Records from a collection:
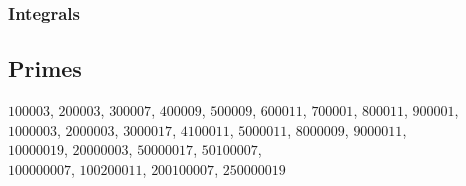 \documentclass[10pt]{article}
\begin{document}
\subsubsection{Integrals}

\subsection{Primes}
\noindent
$100003$, $200003$, $300007$, $400009$, $500009$, $600011$, $700001$, $800011$, $900001$, \\
$1000003$, $2000003$, $3000017$, $4100011$, $5000011$, $8000009$, $9000011$, \\
$10000019$, $20000003$, $50000017$, $50100007$, \\
$100000007$, $100200011$, $200100007$, $250000019$
\end{document}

* ASSIGNMENT *
Your answer must be an exact copy of every entry, with no pictures in it.

* EXERCISE SOLUTION *
 \documentclass[10pt]{article}
\begin{document}
\subsubsection{Integrals}

\subsection{Primes}
\noindent
$100003$, $200003$, $300007$, $400009$, $500009$, $600011$, $700001$, $800011$, $900001$, \\
$1000003$, $2000003$, $3000017$, $4100011$, $5000011$, $8000009$, $9000011$, \\
$10000019$, $20000003$, $50000017$, $50100007$, \\
$100000007$, $100200011$, $200100007$, $250000019$
\end{document}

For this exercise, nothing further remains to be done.